## REQUIRED WORK
Please write out the complete listing that follows, exactly as it reads.

* * * * * * * * *

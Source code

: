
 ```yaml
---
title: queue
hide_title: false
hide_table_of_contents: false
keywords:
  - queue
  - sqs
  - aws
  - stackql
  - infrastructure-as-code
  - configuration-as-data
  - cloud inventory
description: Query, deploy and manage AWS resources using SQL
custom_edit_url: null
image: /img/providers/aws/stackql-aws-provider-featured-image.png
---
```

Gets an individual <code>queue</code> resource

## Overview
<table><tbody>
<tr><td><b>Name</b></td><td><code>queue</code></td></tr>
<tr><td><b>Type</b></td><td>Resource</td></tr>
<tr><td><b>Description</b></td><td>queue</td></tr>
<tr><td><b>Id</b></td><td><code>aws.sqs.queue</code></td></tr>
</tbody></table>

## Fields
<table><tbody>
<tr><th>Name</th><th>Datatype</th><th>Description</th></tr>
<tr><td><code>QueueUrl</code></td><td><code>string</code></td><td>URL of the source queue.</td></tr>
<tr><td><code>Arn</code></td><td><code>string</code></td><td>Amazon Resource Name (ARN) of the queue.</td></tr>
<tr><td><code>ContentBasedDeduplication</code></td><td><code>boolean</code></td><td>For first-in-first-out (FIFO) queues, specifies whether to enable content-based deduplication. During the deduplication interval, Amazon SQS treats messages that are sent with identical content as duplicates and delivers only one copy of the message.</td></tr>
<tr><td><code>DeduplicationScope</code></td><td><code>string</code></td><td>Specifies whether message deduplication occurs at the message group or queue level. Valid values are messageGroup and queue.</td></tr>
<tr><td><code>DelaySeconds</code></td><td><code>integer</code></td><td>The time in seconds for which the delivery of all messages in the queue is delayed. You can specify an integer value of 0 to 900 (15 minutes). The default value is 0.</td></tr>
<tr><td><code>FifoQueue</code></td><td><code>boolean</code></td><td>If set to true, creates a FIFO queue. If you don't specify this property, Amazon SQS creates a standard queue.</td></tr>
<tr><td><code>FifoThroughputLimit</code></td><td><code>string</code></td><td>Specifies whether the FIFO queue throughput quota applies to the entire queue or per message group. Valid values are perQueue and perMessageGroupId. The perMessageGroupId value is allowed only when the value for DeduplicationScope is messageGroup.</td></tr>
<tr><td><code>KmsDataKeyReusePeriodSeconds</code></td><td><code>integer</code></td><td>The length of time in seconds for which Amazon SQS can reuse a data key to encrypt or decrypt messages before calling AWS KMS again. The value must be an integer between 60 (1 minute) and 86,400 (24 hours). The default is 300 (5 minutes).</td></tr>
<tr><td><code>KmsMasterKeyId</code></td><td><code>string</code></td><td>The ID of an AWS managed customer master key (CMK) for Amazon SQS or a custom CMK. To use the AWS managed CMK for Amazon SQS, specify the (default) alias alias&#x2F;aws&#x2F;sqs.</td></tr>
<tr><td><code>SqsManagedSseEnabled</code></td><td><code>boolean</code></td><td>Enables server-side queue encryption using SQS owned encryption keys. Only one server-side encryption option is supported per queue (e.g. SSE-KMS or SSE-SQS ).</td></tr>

* * * * * * * * *

## RESPONSE AREA
Source code

:
 ```yaml
---
title: queue
hide_title: false
hide_table_of_contents: false
keywords:
  - queue
  - sqs
  - aws
  - stackql
  - infrastructure-as-code
  - configuration-as-data
  - cloud inventory
description: Query, deploy and manage AWS resources using SQL
custom_edit_url: null
image: /img/providers/aws/stackql-aws-provider-featured-image.png
---
```

Gets an individual <code>queue</code> resource

## Overview
<table><tbody>
<tr><td><b>Name</b></td><td><code>queue</code></td></tr>
<tr><td><b>Type</b></td><td>Resource</td></tr>
<tr><td><b>Description</b></td><td>queue</td></tr>
<tr><td><b>Id</b></td><td><code>aws.sqs.queue</code></td></tr>
</tbody></table>

## Fields
<table><tbody>
<tr><th>Name</th><th>Datatype</th><th>Description</th></tr>
<tr><td><code>QueueUrl</code></td><td><code>string</code></td><td>URL of the source queue.</td></tr>
<tr><td><code>Arn</code></td><td><code>string</code></td><td>Amazon Resource Name (ARN) of the queue.</td></tr>
<tr><td><code>ContentBasedDeduplication</code></td><td><code>boolean</code></td><td>For first-in-first-out (FIFO) queues, specifies whether to enable content-based deduplication. During the deduplication interval, Amazon SQS treats messages that are sent with identical content as duplicates and delivers only one copy of the message.</td></tr>
<tr><td><code>DeduplicationScope</code></td><td><code>string</code></td><td>Specifies whether message deduplication occurs at the message group or queue level. Valid values are messageGroup and queue.</td></tr>
<tr><td><code>DelaySeconds</code></td><td><code>integer</code></td><td>The time in seconds for which the delivery of all messages in the queue is delayed. You can specify an integer value of 0 to 900 (15 minutes). The default value is 0.</td></tr>
<tr><td><code>FifoQueue</code></td><td><code>boolean</code></td><td>If set to true, creates a FIFO queue. If you don't specify this property, Amazon SQS creates a standard queue.</td></tr>
<tr><td><code>FifoThroughputLimit</code></td><td><code>string</code></td><td>Specifies whether the FIFO queue throughput quota applies to the entire queue or per message group. Valid values are perQueue and perMessageGroupId. The perMessageGroupId value is allowed only when the value for DeduplicationScope is messageGroup.</td></tr>
<tr><td><code>KmsDataKeyReusePeriodSeconds</code></td><td><code>integer</code></td><td>The length of time in seconds for which Amazon SQS can reuse a data key to encrypt or decrypt messages before calling AWS KMS again. The value must be an integer between 60 (1 minute) and 86,400 (24 hours). The default is 300 (5 minutes).</td></tr>
<tr><td><code>KmsMasterKeyId</code></td><td><code>string</code></td><td>The ID of an AWS managed customer master key (CMK) for Amazon SQS or a custom CMK. To use the AWS managed CMK for Amazon SQS, specify the (default) alias alias&#x2F;aws&#x2F;sqs.</td></tr>
<tr><td><code>SqsManagedSseEnabled</code></td><td><code>boolean</code></td><td>Enables server-side queue encryption using SQS owned encryption keys. Only one server-side encryption option is supported per queue (e.g. SSE-KMS or SSE-SQS ).</td></tr>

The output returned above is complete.